Now he’s part of it, hosting the first show of its kind, at noon Tuesdays at www.hockeyontap.com.

Webcasting has gained limited acceptance because of problems associated with streaming media. Translation: It’s too slow for dial-up connection users.

But it’s getting bigger. Interactive Netcasting Systems Inc., (INSINC), which bankrolls Pascall, last fall showed live harness racing from Fraser Downs and will soon do the same with Hastings Park at www.mediaontap.com

The initial conclusion is that any computer geek can now have their own show. Pascall looks at the two-month-old hockey concept as something different than a sports equivalent of public access TV.

It’s not as if he hasn’t had time to think about the future.

BCTV dumped him as part of a 1997 purge. He took the station’s full-pension offer and has tried to stay in the marketplace. Pascall’s most recent project was to write a report at the request of the provincial government on violence in hockey.

Now he’s eager to rub webcast reporting triumphs in the faces of mainstream television. This, he says, is not hard to do.

“Everyone (in TV) wants to be a comedian,” said Pascall, who has recruited ex-BCTV kamikaze reporter Michael Kennedy for Hockey on Tap. “You don’t see stories anymore. You don’t see Pat Quinn flinging a hockey stick (like he once did at Kennedy).”

“It’s highlight after highlight. It’s laziness. With (webcasting) we have time to get into topics.”

The show is no visual masterpiece. Video for program credits are clips from Pascall gigs over the years. Nothing stolen.

But it’s decent enough. And with Pascall’s connections it only figures to get better. Can’t watch Tuesdays? All the shows are in archives.

It’s production-cost friendly.
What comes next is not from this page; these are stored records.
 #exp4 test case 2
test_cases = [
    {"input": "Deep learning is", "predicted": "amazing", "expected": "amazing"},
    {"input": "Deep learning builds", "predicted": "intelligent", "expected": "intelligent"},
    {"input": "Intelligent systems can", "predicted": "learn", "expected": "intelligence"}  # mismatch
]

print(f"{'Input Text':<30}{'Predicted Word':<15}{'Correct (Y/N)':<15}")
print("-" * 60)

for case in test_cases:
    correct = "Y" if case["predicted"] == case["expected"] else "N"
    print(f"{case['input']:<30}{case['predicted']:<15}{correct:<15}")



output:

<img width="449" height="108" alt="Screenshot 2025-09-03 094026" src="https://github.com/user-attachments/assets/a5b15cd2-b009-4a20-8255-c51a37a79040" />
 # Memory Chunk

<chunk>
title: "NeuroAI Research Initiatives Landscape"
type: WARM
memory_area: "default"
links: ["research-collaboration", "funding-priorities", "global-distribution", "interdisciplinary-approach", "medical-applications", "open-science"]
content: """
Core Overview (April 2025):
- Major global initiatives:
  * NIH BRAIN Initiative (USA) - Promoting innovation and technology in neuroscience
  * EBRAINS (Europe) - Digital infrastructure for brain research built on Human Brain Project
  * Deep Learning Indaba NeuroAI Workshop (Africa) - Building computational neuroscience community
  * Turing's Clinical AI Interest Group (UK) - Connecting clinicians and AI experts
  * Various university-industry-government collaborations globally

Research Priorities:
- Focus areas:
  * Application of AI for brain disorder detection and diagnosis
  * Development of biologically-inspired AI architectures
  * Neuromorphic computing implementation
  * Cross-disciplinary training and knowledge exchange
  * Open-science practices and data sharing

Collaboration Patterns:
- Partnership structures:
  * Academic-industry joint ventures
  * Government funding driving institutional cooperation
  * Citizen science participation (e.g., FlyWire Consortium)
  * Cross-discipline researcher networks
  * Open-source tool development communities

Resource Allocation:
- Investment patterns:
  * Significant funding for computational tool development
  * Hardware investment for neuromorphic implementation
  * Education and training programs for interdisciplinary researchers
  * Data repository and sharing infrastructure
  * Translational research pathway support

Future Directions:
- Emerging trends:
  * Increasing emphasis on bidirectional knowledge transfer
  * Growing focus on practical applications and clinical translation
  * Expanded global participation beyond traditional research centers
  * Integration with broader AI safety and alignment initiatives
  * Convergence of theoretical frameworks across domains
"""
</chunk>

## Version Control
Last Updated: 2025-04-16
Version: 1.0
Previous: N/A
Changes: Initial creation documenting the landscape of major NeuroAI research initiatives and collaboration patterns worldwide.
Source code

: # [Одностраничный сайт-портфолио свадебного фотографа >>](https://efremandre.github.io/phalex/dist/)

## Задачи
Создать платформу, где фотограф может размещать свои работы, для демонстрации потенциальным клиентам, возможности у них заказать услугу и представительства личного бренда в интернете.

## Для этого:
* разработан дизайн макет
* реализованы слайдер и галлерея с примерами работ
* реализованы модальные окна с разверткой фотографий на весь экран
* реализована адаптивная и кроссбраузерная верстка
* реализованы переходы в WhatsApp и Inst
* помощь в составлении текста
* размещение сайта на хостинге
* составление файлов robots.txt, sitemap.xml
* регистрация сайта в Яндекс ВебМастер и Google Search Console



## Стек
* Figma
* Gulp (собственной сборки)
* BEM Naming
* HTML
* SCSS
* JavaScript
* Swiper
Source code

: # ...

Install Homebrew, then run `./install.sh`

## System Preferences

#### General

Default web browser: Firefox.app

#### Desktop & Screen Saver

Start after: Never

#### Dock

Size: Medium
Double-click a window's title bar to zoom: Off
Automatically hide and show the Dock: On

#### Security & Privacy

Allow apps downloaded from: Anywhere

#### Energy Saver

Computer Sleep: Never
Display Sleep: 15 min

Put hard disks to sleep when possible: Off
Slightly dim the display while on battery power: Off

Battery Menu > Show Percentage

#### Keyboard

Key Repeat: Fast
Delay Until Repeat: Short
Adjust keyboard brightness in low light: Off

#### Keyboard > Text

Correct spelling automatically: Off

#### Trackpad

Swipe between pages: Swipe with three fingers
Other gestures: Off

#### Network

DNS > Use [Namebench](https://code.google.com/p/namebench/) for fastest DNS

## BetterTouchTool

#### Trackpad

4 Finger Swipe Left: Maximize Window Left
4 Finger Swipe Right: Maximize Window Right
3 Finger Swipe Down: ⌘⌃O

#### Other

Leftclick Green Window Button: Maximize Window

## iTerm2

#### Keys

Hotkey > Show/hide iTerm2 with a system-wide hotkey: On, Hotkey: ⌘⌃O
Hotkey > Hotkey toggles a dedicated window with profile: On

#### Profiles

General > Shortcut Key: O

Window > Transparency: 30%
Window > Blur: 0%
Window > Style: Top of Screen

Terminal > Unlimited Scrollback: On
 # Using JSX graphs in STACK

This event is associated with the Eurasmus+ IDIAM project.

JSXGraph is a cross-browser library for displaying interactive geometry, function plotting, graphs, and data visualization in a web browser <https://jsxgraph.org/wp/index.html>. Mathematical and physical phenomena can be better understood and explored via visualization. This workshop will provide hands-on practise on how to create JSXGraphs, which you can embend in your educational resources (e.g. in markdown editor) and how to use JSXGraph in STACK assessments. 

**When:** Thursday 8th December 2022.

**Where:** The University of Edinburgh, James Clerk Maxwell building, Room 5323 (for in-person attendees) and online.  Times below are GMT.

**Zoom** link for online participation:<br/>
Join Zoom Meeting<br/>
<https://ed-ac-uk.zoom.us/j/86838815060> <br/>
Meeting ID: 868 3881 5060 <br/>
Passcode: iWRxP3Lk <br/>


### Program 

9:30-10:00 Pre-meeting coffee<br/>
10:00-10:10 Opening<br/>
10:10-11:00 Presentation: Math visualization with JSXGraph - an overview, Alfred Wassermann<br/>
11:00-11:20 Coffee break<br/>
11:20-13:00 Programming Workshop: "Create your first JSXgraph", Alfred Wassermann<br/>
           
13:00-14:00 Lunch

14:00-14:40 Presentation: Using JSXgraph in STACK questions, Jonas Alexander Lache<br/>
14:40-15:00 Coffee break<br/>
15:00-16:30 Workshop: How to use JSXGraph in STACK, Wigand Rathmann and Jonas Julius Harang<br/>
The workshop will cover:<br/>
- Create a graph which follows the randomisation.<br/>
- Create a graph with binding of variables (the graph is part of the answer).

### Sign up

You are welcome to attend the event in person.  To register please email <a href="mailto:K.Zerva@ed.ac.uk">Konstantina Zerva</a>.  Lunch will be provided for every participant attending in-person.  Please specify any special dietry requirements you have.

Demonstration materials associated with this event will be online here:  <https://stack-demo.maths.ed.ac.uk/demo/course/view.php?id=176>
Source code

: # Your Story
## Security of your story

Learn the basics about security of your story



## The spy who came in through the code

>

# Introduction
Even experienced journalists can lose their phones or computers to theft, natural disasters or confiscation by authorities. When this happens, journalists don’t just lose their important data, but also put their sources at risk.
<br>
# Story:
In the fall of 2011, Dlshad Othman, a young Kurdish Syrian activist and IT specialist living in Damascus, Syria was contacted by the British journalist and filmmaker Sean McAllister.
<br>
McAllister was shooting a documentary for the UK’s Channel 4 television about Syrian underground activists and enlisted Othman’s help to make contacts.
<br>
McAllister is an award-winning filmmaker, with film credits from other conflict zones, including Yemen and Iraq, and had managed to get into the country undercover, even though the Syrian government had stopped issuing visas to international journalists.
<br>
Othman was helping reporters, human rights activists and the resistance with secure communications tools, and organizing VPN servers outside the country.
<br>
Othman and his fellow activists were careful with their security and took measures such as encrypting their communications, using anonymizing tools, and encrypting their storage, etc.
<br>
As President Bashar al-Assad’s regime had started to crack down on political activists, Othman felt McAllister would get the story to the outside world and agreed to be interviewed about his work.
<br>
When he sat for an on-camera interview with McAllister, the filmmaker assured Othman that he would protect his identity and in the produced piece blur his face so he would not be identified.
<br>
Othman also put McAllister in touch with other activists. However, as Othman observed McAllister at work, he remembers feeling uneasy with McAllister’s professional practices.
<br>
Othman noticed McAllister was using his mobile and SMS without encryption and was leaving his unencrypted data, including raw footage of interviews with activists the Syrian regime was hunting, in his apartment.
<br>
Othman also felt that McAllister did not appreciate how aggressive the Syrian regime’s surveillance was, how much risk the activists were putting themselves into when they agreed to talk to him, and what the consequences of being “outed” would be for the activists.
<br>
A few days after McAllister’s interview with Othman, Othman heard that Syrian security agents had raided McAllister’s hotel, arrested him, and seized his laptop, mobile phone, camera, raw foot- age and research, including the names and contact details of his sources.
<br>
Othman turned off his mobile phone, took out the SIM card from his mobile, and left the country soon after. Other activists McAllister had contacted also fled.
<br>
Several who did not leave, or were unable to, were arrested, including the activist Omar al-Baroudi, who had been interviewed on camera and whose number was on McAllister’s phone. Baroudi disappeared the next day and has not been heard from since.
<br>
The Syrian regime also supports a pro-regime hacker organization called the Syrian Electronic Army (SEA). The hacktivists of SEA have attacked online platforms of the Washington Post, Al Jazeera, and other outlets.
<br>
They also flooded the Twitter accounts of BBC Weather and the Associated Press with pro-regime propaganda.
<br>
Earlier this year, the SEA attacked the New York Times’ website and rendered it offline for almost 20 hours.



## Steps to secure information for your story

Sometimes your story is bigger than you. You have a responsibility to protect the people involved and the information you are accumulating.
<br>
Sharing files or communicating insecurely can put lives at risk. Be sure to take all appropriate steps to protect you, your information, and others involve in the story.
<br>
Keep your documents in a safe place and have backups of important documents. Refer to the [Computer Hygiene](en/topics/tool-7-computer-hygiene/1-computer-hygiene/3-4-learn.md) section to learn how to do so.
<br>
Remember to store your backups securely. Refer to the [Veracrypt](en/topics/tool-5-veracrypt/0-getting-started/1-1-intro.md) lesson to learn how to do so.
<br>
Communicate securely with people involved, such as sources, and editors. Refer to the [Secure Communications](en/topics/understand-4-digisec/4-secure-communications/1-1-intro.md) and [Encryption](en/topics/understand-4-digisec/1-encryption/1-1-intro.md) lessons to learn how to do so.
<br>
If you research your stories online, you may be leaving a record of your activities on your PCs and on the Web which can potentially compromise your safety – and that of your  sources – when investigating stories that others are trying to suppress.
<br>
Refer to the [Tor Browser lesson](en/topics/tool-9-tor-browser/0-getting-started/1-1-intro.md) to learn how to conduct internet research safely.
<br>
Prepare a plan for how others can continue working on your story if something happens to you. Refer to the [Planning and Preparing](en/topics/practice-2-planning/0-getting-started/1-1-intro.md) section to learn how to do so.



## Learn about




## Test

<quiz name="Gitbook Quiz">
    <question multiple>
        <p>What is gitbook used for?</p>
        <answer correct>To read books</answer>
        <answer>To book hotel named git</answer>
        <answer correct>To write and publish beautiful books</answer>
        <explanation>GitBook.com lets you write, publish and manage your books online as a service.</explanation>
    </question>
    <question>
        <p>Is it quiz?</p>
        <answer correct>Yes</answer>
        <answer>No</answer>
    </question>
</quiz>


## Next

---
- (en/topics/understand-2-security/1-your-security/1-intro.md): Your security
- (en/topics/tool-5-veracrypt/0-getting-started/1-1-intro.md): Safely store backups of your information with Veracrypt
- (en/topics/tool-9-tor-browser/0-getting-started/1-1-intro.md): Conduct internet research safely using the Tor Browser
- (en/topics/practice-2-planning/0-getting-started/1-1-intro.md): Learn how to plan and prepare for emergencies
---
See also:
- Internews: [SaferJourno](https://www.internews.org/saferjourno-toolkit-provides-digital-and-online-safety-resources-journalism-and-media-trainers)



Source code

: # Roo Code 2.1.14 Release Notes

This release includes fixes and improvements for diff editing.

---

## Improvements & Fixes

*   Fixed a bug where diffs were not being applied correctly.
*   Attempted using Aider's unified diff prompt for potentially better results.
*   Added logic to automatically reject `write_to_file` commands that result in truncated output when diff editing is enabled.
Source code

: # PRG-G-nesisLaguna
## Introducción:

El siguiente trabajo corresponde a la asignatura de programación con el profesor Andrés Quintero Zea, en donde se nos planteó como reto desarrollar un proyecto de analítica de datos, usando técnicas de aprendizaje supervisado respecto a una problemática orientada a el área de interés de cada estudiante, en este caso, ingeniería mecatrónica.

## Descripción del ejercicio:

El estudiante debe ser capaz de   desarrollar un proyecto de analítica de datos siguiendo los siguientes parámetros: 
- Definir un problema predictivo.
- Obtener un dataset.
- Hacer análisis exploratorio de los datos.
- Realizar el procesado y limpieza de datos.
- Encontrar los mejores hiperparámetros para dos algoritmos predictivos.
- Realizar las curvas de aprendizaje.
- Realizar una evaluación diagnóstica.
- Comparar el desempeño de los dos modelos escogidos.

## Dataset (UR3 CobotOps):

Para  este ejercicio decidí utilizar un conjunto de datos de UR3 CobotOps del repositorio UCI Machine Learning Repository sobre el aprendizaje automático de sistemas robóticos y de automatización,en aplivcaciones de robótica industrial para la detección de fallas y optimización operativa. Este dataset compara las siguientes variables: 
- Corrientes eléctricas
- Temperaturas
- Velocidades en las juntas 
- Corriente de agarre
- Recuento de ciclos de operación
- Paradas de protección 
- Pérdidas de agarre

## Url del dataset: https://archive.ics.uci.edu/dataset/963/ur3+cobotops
You couldn’t play a hand of bridge with the number of crew members it takes to do Pascall’s show.

Webcasting’s downside: It’s a little tough to follow your favourite team this way at the beach. “It’s television in a way, but we’re trying to do things totally different than television,” said INSINC production manager John Doyle. “It’s sort of how pirate radio started out.”

The difference is that the pirates, judging where Pascall works, had better digs.